Comentário editorial
Nesta leitura jurisprudencial, a decisão é situada por classe, competência e órgão julgador. O registro corresponde a RHC, apreciado por Decisão terminativa ou acórdão publicado no Diário da Justiça, sob relatoria de SEBASTIÃO REIS JÚNIOR. Esses elementos ajudam a avaliar o alcance processual do pronunciamento.
O precedente deve ser confrontado com a moldura fática, a questão jurídica decidida, eventuais requisitos de admissibilidade e a legislação mencionada. Os destaques abaixo funcionam como mapa de leitura da ementa, não como substituto do inteiro teor ou de pesquisa sobre decisões posteriores.
Pontos centrais da ementa
- DECISÃO Trata-se de recurso em habeas corpus interposto por VICTOR FABIAN FLORES DE SOUZA - preso preventivamente pela prática, em tese, do crime de homicídio qualificado tentado -, impugnando-se o acórdão proferido pelo TRIBUNAL DE JUSTIÇA DO ESTADO DO RIO GRANDE DO SUL (HC n.
- Busca o recorrente a revogação da prisão cautelar imposta a ele pelo Juízo singular, ao argumento de ausência de fundamentação idônea e dos requisitos necessários para a manutenção da prisão preventiva, motivada de forma genérica.
- Ressalta os predicados favoráveis, como primariedade.
- Sustenta a fragilidade do conjunto probatório acerca da autoria.
Resultado indicado
Recurso não conhecido.
Tese jurídica registrada
Não conhecido o recurso de #{nome_da_parte} #{campo_livre_final} — Não Conhecendo
Tema
11703, 3372, 5555, 4355, 7928
Ementa oficial
DECISÃO
Trata-se de recurso em habeas corpus interposto por VICTOR FABIAN FLORES DE SOUZA - preso preventivamente pela prática, em tese, do crime de homicídio qualificado tentado -, impugnando-se o acórdão proferido pelo TRIBUNAL DE JUSTIÇA DO ESTADO DO RIO GRANDE DO SUL (HC n. 5297589-39.2025.8.21.7000/RS).
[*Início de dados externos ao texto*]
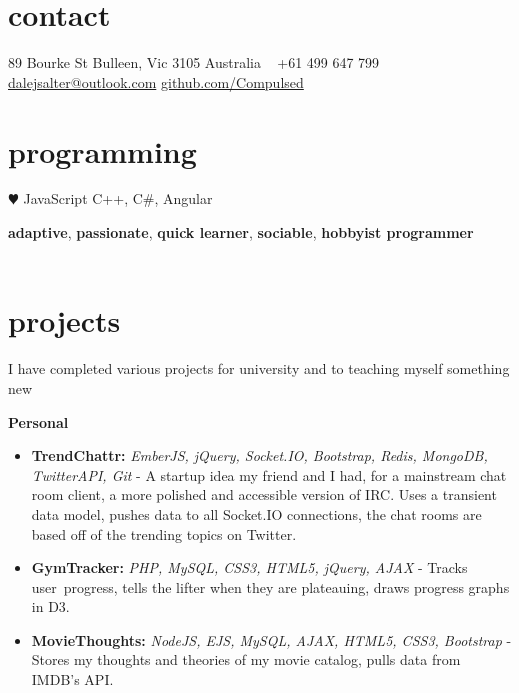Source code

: \documentclass[]{friggeri-cv} %
\begin{document}

\begin{aside} %
\section{contact}
89 Bourke St
Bulleen, Vic 3105
Australia
~
+61 499 647 799
~
\href{mailto:dalejsalter@outlook.com}{dalejsalter@outlook.com}
\href{http://www.github.com/Compulsed/}{github.com/Compulsed}
\section{programming}
{\color{red} $\varheartsuit$} JavaScript
C++, C\#, Angular
\end{aside}


\textbf{adaptive}, \textbf{passionate}, \textbf{quick learner}, \textbf{sociable}, \textbf{hobbyist programmer} \\ \\

\section{projects}
I have completed various projects for university and to teaching myself something new

{
  \large\textbf{Personal}
}
\begin{itemize}
    \item \textbf{TrendChattr:} \emph{EmberJS, jQuery, Socket.IO, Bootstrap, Redis, MongoDB, TwitterAPI, Git} -
        A startup idea my friend and I had, for a mainstream chat room client, a more polished
         and accessible version of IRC.
        Uses a transient data model, pushes data to all Socket.IO connections,
        the chat rooms are based off of the trending topics on Twitter.
    \item \textbf{GymTracker:} \emph{PHP, MySQL, CSS3, HTML5, jQuery, AJAX} -
        Tracks user progress, tells the lifter when they are plateauing, draws progress graphs in D3.
    \item \textbf{MovieThoughts:} \emph{NodeJS, EJS, MySQL, AJAX, HTML5, CSS3, Bootstrap} -
        Stores my thoughts and theories of my movie catalog, pulls data from IMDB's API.
\end{itemize}
\end{document}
Busca o recorrente a revogação da prisão cautelar imposta a ele pelo Juízo singular, ao argumento de ausência de fundamentação idônea e dos requisitos necessários para a manutenção da prisão preventiva, motivada de forma genérica. Ressalta os predicados favoráveis, como primariedade. Sustenta a fragilidade do conjunto probatório acerca da autoria. Subsidiariamente, pede a substituição da custódia preventiva por medidas cautelares alternativas.
Sem contrarrazões.
É o relatório.
Com efeito, o recorrente não se desincumbiu do ônus de instruir adequadamente o recurso com a cópia da decisão que decretou a prisão preventiva, peça essencial para a verificação da verossimilhança das alegações e que poderiam dar suporte à premissa da defesa.
Como é sabido, o recurso em habeas corpus, ação constitucional de natureza mandamental destinada a afastar eventual ameaça ao direito de ir e vir, tem, em virtude de seu escopo, natureza urgente e, por essa razão, não comporta dilação probatória e exige prova pré-constituída das alegações, a qual deve ser trazida no momento do seu ajuizamento, cabendo o ônus da instrução à parte recorrente.
Nesse sentido: AgRg no RHC n. 216.241/SP, Ministro Ribeiro Dantas, Quinta Turma, DJEN 4/7/2025; AgRg no HC n. 970.516/BA, Ministro Og Fernandes, Sexta Turma, DJEN 12/3/2025; e RCD no HC n. 954.142/PR, Ministro Og Fernandes, Sexta Turma, DJEN 2/12/2024.
À vista do exposto, não conheço deste recurso ordinário em habeas corpus.
Publique -se.
EMENTA
RECURSO EM HABEAS CORPUS. HOMICÍDIO QUALIFICADO TENTADO. PRISÃO PREVENTIVA. NEGATIVA DE AUTORIA. FUNDAMENTAÇÃO. DEFICIÊNCIA NA INSTRUÇÃO DO PEDIDO. ÔNUS DO RECORRENTE. FALTA DE PEÇAS ESSENCIAIS. INVIABILIDADE DE VERIFICAÇÃO DA VEROSSIMILHANÇA DAS ALEGAÇÕES.
Recurso não conhecido.
Fonte e transparência
Conteúdo documental proveniente do conjunto oficial de dados abertos do STJ. Consulte também a pesquisa de jurisprudência do STJ e o arquivo oficial de origem deste registro.
Aviso: este material tem finalidade informativa e documental. Não constitui parecer jurídico nem garante aplicação do entendimento a outro processo.